→ **Task item**
Look through the records below for the word "region". Report how many lines have it, and only that number.
※ ※ ※
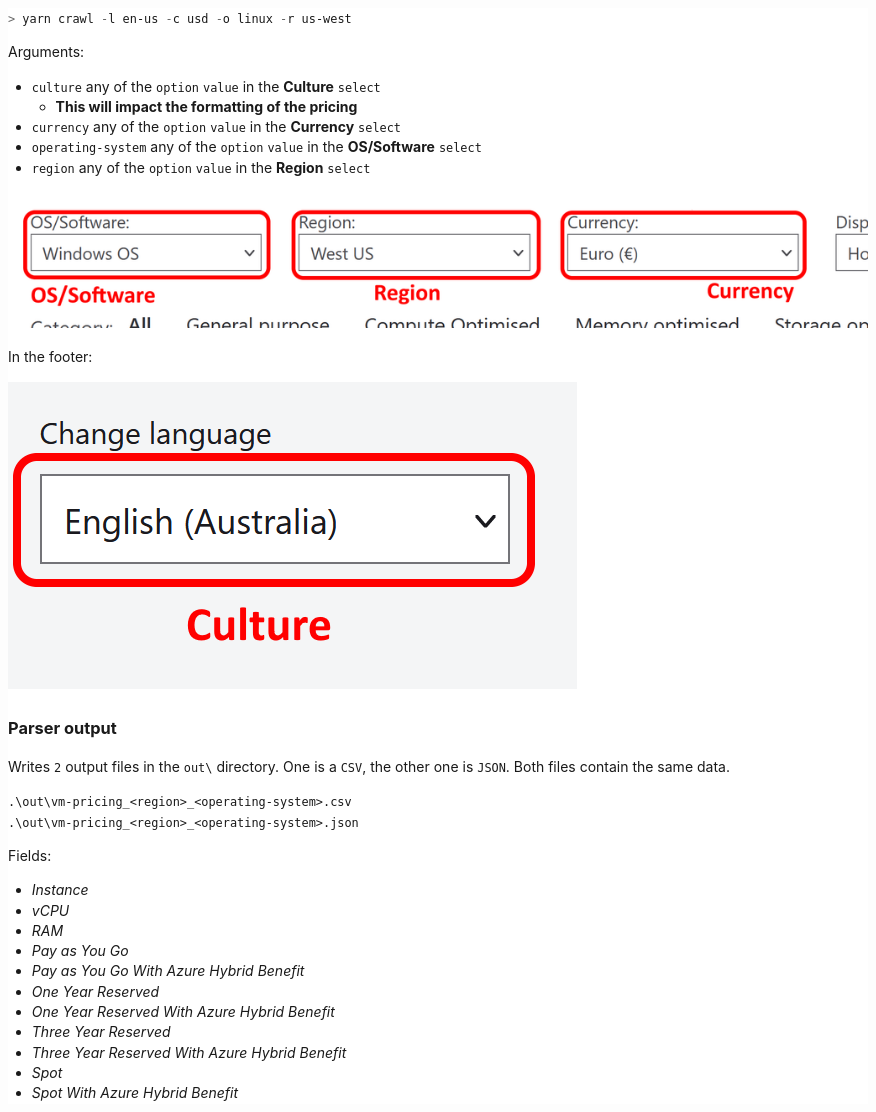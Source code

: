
 ```powershell
> yarn crawl -l en-us -c usd -o linux -r us-west
```

Arguments:

- `culture` any of the `option` `value` in the **Culture** `select`
  - **This will impact the formatting of the pricing**
- `currency` any of the `option` `value` in the **Currency** `select`
- `operating-system` any of the `option` `value` in the **OS/Software** `select`
- `region` any of the `option` `value` in the **Region** `select`

![OS, Region amd Currency select](docs/assets/os-region-currency.png)

In the footer:

![Culture select](docs/assets/culture.png)

### Parser output

Writes `2` output files in the `out\` directory. One is a `CSV`, the other one is `JSON`. Both files contain the same data.

```text
.\out\vm-pricing_<region>_<operating-system>.csv
.\out\vm-pricing_<region>_<operating-system>.json
```

Fields:

- _Instance_
- _vCPU_
- _RAM_
- _Pay as You Go_
- _Pay as You Go With Azure Hybrid Benefit_
- _One Year Reserved_
- _One Year Reserved With Azure Hybrid Benefit_
- _Three Year Reserved_
- _Three Year Reserved With Azure Hybrid Benefit_
- _Spot_
- _Spot With Azure Hybrid Benefit_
※ ※ ※
→ **Answer box**
4